■ **Problem**
The reply to the records below should contain exactly the lines from the line with "#grupos de Delphi" through the line with "Curta, compartilhe e", and nothing besides.

■ **Dataset**
-.-.-

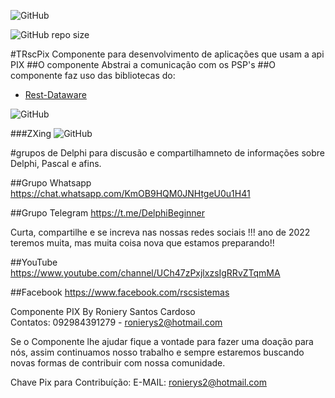 ![GitHub](https://img.shields.io/github/license/Ronierys2/TRscPix)

![GitHub repo size](https://img.shields.io/github/repo-size/Ronierys2/TRscPix)

#TRscPix Componente para desenvolvimento de aplicações que usam a api PIX
##O componente Abstrai a comunicação com os PSP's
##O componente faz uso das bibliotecas do:
* [Rest-Dataware](https://github.com/svn2github/rest-dataware)

![GitHub](https://github.com/svn2github/rest-dataware)

###ZXing
![GitHub](https://github.com/zxing/zxing)
	
#grupos de Delphi para discusão e compartilhamneto de informações sobre Delphi, Pascal e afins.

##Grupo Whatsapp
https://chat.whatsapp.com/KmOB9HQM0JNHtgeU0u1H41

##Grupo Telegram
https://t.me/DelphiBeginner
	
Curta, compartilhe e se increva nas nossas redes sociais !!!
ano de 2022 teremos muita, mas muita coisa nova que estamos preparando!!

##YouTube
https://www.youtube.com/channel/UCh47zPxjlxzsIgRRvZTqmMA

##Facebook
https://www.facebook.com/rscsistemas
	
	
Componente PIX
	By  Roniery Santos Cardoso  
	Contatos:  092984391279 - ronierys2@hotmail.com
	
Se o Componente lhe ajudar fique a vontade para fazer uma doação para nós, assim continuamos nosso trabalho e sempre estaremos buscando novas formas de contribuir com nossa comunidade.

Chave Pix para Contribuíção: E-MAIL: ronierys2@hotmail.com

-.-.-

■ **Finished task**
#grupos de Delphi para discusão e compartilhamneto de informações sobre Delphi, Pascal e afins.

##Grupo Whatsapp
https://chat.whatsapp.com/KmOB9HQM0JNHtgeU0u1H41

##Grupo Telegram
https://t.me/DelphiBeginner
	
Curta, compartilhe e se increva nas nossas redes sociais !!!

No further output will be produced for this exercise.